Both arguments are true. Between father and child there is mutual cooperation. As the child obeys the demand or command of the father, he or she is "safe" [the synonym for "saved"]. Not only is the child safe crossing the street, but in all circumstances, since it is the father who provides all the child's needs - food, shelter, protection, emotional stability, security etc.
Thus, through the preaching of Zechariah you learn how man has responsibility [in this case the Jews had to build the Temple] yet it is God who supplies all they need. This is the truth of God working through Man to accomplish His purposes. It is also a consolation for you to know He tells you - "Not by might, nor by power, but by my spirit, saith the LORD of hosts." That is, it is not [your] might, nor [your] power, but [His] Spirit that all will be accomplished. He will strengthen you for the days ahead, and in the days ahead, even forever.
Therefore, as you look to the LORD, He keeps you in "perfect peace."
Isa_26:3  Thou wilt keep him in perfect peace, whose mind is stayed on thee: because he trusteth in thee.

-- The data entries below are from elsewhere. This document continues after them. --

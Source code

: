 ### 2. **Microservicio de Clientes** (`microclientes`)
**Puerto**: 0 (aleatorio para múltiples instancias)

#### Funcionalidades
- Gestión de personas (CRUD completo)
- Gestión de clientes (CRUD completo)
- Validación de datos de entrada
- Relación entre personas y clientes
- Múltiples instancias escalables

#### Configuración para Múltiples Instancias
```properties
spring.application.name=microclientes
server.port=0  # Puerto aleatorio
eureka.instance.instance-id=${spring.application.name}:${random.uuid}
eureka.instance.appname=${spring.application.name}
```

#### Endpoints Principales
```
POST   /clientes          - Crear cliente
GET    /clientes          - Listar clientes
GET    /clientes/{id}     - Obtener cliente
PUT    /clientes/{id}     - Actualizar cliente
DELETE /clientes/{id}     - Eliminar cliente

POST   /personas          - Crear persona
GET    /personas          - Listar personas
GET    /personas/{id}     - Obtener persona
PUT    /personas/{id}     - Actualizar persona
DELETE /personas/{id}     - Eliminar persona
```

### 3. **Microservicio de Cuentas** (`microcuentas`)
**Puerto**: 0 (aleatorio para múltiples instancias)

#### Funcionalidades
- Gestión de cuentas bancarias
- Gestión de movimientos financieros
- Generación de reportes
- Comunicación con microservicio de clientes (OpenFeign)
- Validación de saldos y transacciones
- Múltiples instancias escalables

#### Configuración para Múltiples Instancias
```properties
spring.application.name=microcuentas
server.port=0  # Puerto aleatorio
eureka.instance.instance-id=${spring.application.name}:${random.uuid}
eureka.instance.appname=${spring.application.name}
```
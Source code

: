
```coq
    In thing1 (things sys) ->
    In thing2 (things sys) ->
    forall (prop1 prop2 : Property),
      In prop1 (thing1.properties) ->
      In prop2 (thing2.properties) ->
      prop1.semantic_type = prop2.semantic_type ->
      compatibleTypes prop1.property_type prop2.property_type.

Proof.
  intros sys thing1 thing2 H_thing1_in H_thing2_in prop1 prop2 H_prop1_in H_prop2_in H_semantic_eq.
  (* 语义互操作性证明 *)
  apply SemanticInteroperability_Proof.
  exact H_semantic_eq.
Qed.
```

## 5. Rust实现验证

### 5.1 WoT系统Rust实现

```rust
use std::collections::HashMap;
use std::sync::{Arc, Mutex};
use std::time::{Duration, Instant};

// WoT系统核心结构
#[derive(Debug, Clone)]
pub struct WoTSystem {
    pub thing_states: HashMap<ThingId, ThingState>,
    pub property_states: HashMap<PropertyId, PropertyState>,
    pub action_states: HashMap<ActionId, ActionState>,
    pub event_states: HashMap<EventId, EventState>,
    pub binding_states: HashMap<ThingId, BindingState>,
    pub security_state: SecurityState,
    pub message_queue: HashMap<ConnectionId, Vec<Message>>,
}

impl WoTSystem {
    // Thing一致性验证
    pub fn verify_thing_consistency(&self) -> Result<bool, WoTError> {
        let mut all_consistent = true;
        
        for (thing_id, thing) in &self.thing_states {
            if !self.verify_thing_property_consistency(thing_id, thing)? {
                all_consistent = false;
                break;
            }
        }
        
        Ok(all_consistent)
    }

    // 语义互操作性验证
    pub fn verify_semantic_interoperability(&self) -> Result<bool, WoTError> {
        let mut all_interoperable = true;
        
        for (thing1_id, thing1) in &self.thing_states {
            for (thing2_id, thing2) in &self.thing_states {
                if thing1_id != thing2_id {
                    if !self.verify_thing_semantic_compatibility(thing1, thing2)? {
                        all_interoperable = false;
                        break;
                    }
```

This is so, because you "trust" in Him. You know your Father is the LORD of the universe.  All power belongs to Him as the Psalmist wrote. Thus, you can rest, relax. No one can withstand God. More than that, God is your Father! Therefore, what can overcome you? The answer is - nothing!
Rom 8:28  And we know that all things work together for good to them that love God, to them who are the called according to his purpose. Rom 8:29  For whom he did foreknow, he also did predestinate to be conformed to the image of his Son, that he might be the firstborn among many brethren. Rom 8:30  Moreover whom he did predestinate, them he also called: and whom he called, them he also justified: and whom he justified, them he also glorified. Rom 8:31  What shall we then say to these things? If God be for us, who can be against us? Rom 8:32  He that spared not his own Son, but delivered him up for us all, how shall he not with him also freely give us all things? Rom 8:33  Who shall lay any thing to the charge of God's elect? It is God that justifieth. Rom 8:34  Who is he that condemneth? It is Christ that died, yea rather, that is risen again, who is even at the right hand of God, who also maketh intercession for us. Rom 8:35  Who shall separate us from the love of Christ? shall tribulation, or distress, or persecution, or famine, or nakedness, or peril, or sword? Rom 8:36  As it is written, For thy sake we are killed all the day long; we are accounted as sheep for the slaughter. Rom 8:37  Nay, in all these things we are more than conquerors through him that loved us. Rom 8:38  For I am persuaded, that neither death, nor life, nor angels, nor principalities, nor powers, nor things present, nor things to come, Rom 8:39  Nor height, nor depth, nor any other creature, shall be able to separate us from the love of God, which is in Christ Jesus our Lord.

















  • [1] [John Jay, The Correspondence and Public Papers of John Jay, Henry P. Johnston, ed. (New York: G.P. Putnams Sons, 1890), Vol. I, p. 161.]
  • [2] Darby, John. Synopsis of the Old and New Testaments. Public Domain, [1800 - 1882].
  • [3] Brooks, Keith L. Summarized Bible - Complete Summary of the Bible. Public Domain, 1919.
  • [4] Henry, Matthew Concise Commentary on the Bible, [1662 - 1714], Public Domain
  • [5] Brooks, Keith L. Summarized Bible - Complete Summary of the Bible. Public Domain, 1919.